[Stored dataset items]
....................

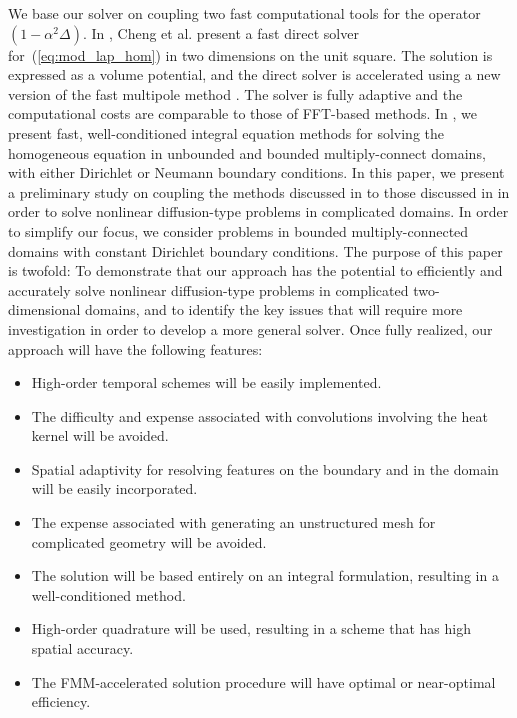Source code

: \documentclass[preprint,12pt]{elsarticle}
\newcommand{\eqr}[1]{~(\ref{#1})}
\begin{document}
We base our solver on coupling two fast computational tools for the operator $(1-\alpha^2 \Delta)$. 
In \cite{modified:helmholtz}, Cheng et al. present a fast direct solver for\eqr{eq:mod_lap_hom} in two dimensions on the unit square.  
The solution is expressed as a volume potential, and the direct solver is accelerated using a new version of the fast multipole method \cite{screened_coulomb, new_FMM}. 
The solver is fully adaptive and the computational costs are comparable to those of FFT-based methods.
In \cite{KROP_QUAIFE_1}, we present fast, well-conditioned integral equation methods for solving the homogeneous equation in unbounded and bounded multiply-connect domains, with either Dirichlet or Neumann boundary conditions. 
In this paper, we present a preliminary study on coupling the methods discussed in \cite{modified:helmholtz} to those discussed in \cite{KROP_QUAIFE_1} in order to solve nonlinear diffusion-type problems in complicated domains. In order to simplify our focus, we consider problems in bounded multiply-connected domains with constant Dirichlet boundary conditions. 
The purpose of this paper is twofold: To demonstrate that our approach has the potential to efficiently and accurately solve nonlinear diffusion-type problems in complicated two-dimensional domains, and to identify the key issues that will require more investigation in order to develop a more general solver. 
Once fully realized, our approach will have the following features:
\begin{itemize}
\item High-order temporal schemes will be easily implemented.
\item The difficulty and expense associated with convolutions involving the heat kernel will be avoided. 
\item Spatial adaptivity for resolving features on the boundary and in the domain will be easily incorporated.
\item The expense associated with generating an unstructured mesh for complicated geometry will be avoided.  
\item The solution will be based entirely on an integral formulation, resulting in a well-conditioned method.
\item High-order quadrature will be used, resulting in a scheme that has high spatial accuracy. 
\item The FMM-accelerated solution procedure will have optimal or near-optimal efficiency.
\end{itemize}
\end{document}
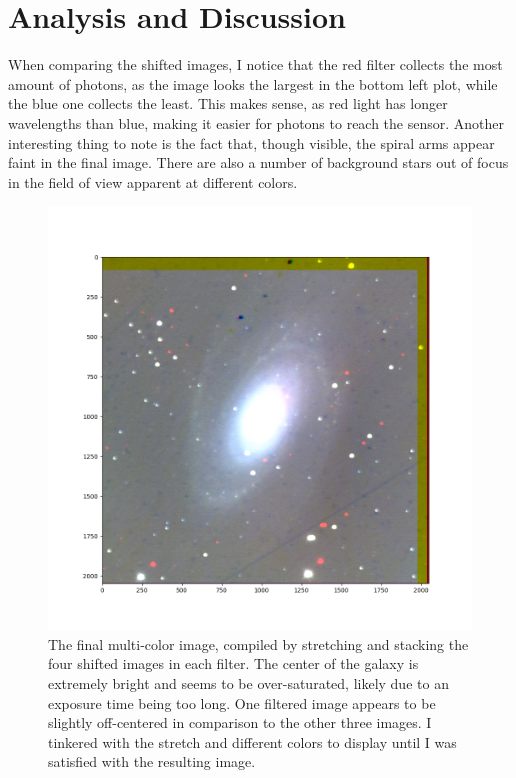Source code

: \documentclass[]{aastex63}
\begin{document}
\section{Analysis and Discussion}
When comparing the shifted images, I notice that the red filter collects the most amount of photons, as the image looks the largest in the bottom left plot, while the blue one collects the least. This makes sense, as red light has longer wavelengths than blue, making it easier for photons to reach the sensor. Another interesting thing to note is the fact that, though visible, the spiral arms appear faint in the final image. There are also a number of background stars out of focus in the field of view apparent at different colors.

\begin{figure}[h]
   \centering
    \includegraphics[scale=.4]{final_mci_image.png}
    \caption{The final multi-color image, compiled by stretching and stacking the four shifted images in each filter. The center of the galaxy is extremely bright and seems to be over-saturated, likely due to an exposure time being too long. One filtered image appears to be slightly off-centered in comparison to the other three images. I tinkered with the stretch and different colors to display until I was satisfied with the resulting image.}
    \label{fig:final}
\end{figure}
\end{document}
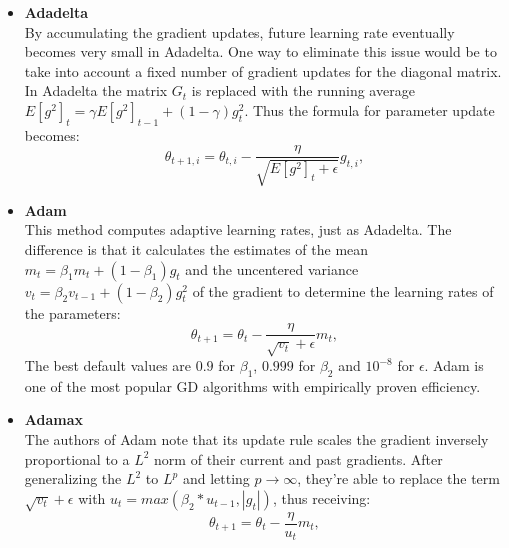 \begin{itemize}
  \item \textbf{Adadelta} \autocite{zeiler2012adadeltaadaptivelearningrate} \\
    By accumulating the gradient updates, future learning rate eventually becomes very small in Adadelta. One way to eliminate this issue would be to take into account a fixed number of gradient updates for the diagonal matrix. In Adadelta the matrix $ G_t $ is replaced with the running average $E[g^2]_t = \gamma E[g^2]_{t-1} + (1 - \gamma)g_t^2$. Thus the formula for parameter update becomes:
    \[ \theta_{t+1, i} = \theta_{t, i} - \frac{\eta}{\sqrt{E[g^2]_t + \epsilon}} g_{t,i}, \]
  \item \textbf{Adam} \autocite{kingma2015adam} \\
    This method computes adaptive learning rates, just as Adadelta. The difference is that it calculates the estimates of the mean $ m_t = \beta_1 m_t + (1 - \beta_1)g_t $ and the uncentered variance $ v_t = \beta_2 v_{t-1} + (1 - \beta_2)g_t^2 $ of the gradient to determine the learning rates of the parameters:
    \[ \theta_{t+1} = \theta_t - \frac{\eta}{\sqrt{v_t} + \epsilon} m_t, \]
    The best default values are $0.9$ for $\beta_1$, $0.999$ for $\beta_2$ and $10^{-8}$ for $\epsilon$. Adam is one of the most popular GD algorithms with empirically proven efficiency.
  \item \textbf{Adamax} \autocite{kingma2015adam} \\
    The authors of Adam note that its update rule scales the gradient inversely proportional to a $L^2$ norm of their current and past gradients. After generalizing the $L^2$ to $L^p$ and letting $p \rightarrow \infty$, they're able to replace the term $\sqrt{v_t} + \epsilon$ with $u_t = max(\beta_2 * u_{t - 1}, |g_t|)$, thus receiving:
    \[ \theta_{t+1} = \theta_t - \frac{\eta}{u_t} m_t, \]
\end{itemize}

....................

**TASK STATEMENT:** Count the lines of the data above where the string "easily" shows up; reply with the number only.

**EXERCISE SOLUTION:** 2